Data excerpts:
--*--
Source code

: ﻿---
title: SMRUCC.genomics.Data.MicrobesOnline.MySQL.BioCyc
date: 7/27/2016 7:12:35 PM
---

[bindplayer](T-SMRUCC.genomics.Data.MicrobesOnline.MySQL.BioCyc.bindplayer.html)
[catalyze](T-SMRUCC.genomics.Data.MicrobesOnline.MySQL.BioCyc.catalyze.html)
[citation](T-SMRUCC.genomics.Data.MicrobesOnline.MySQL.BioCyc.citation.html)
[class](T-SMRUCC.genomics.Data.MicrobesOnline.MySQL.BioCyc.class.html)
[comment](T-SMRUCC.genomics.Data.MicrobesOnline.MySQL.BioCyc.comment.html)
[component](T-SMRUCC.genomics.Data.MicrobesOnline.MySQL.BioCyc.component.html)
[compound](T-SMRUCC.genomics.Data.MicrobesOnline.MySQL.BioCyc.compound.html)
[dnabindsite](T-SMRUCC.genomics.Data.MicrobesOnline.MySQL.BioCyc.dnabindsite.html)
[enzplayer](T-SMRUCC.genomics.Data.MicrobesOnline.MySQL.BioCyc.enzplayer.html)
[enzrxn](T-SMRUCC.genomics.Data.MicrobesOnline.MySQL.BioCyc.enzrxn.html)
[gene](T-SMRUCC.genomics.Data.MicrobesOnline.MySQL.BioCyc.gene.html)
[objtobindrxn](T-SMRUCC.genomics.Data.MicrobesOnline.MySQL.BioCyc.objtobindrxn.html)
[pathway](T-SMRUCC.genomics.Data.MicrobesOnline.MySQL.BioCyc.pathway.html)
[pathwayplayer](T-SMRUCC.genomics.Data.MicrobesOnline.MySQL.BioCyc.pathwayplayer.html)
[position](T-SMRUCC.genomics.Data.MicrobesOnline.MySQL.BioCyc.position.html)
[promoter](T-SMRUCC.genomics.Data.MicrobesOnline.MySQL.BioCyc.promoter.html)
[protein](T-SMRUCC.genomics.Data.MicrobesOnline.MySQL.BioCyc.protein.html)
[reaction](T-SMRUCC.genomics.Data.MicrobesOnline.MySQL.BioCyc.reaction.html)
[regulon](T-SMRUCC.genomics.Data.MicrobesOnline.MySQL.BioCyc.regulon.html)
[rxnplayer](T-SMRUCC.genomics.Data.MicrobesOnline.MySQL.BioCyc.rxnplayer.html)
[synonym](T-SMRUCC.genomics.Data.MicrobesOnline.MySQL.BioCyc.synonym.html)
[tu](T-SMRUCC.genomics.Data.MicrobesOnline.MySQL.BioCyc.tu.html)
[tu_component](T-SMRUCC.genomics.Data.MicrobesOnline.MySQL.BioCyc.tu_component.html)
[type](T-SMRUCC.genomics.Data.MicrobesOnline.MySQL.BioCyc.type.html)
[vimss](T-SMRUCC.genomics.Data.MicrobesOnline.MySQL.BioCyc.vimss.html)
--*--
#### WHAT NEEDS TO BE DONE:
Once more, print all the records exactly.

#### SOLUTION TO THE PROBLEM:
Source code

: ﻿---
title: SMRUCC.genomics.Data.MicrobesOnline.MySQL.BioCyc
date: 7/27/2016 7:12:35 PM
---

[bindplayer](T-SMRUCC.genomics.Data.MicrobesOnline.MySQL.BioCyc.bindplayer.html)
[catalyze](T-SMRUCC.genomics.Data.MicrobesOnline.MySQL.BioCyc.catalyze.html)
[citation](T-SMRUCC.genomics.Data.MicrobesOnline.MySQL.BioCyc.citation.html)
[class](T-SMRUCC.genomics.Data.MicrobesOnline.MySQL.BioCyc.class.html)
[comment](T-SMRUCC.genomics.Data.MicrobesOnline.MySQL.BioCyc.comment.html)
[component](T-SMRUCC.genomics.Data.MicrobesOnline.MySQL.BioCyc.component.html)
[compound](T-SMRUCC.genomics.Data.MicrobesOnline.MySQL.BioCyc.compound.html)
[dnabindsite](T-SMRUCC.genomics.Data.MicrobesOnline.MySQL.BioCyc.dnabindsite.html)
[enzplayer](T-SMRUCC.genomics.Data.MicrobesOnline.MySQL.BioCyc.enzplayer.html)
[enzrxn](T-SMRUCC.genomics.Data.MicrobesOnline.MySQL.BioCyc.enzrxn.html)
[gene](T-SMRUCC.genomics.Data.MicrobesOnline.MySQL.BioCyc.gene.html)
[objtobindrxn](T-SMRUCC.genomics.Data.MicrobesOnline.MySQL.BioCyc.objtobindrxn.html)
[pathway](T-SMRUCC.genomics.Data.MicrobesOnline.MySQL.BioCyc.pathway.html)
[pathwayplayer](T-SMRUCC.genomics.Data.MicrobesOnline.MySQL.BioCyc.pathwayplayer.html)
[position](T-SMRUCC.genomics.Data.MicrobesOnline.MySQL.BioCyc.position.html)
[promoter](T-SMRUCC.genomics.Data.MicrobesOnline.MySQL.BioCyc.promoter.html)
[protein](T-SMRUCC.genomics.Data.MicrobesOnline.MySQL.BioCyc.protein.html)
[reaction](T-SMRUCC.genomics.Data.MicrobesOnline.MySQL.BioCyc.reaction.html)
[regulon](T-SMRUCC.genomics.Data.MicrobesOnline.MySQL.BioCyc.regulon.html)
[rxnplayer](T-SMRUCC.genomics.Data.MicrobesOnline.MySQL.BioCyc.rxnplayer.html)
[synonym](T-SMRUCC.genomics.Data.MicrobesOnline.MySQL.BioCyc.synonym.html)
[tu](T-SMRUCC.genomics.Data.MicrobesOnline.MySQL.BioCyc.tu.html)
[tu_component](T-SMRUCC.genomics.Data.MicrobesOnline.MySQL.BioCyc.tu_component.html)
[type](T-SMRUCC.genomics.Data.MicrobesOnline.MySQL.BioCyc.type.html)
[vimss](T-SMRUCC.genomics.Data.MicrobesOnline.MySQL.BioCyc.vimss.html)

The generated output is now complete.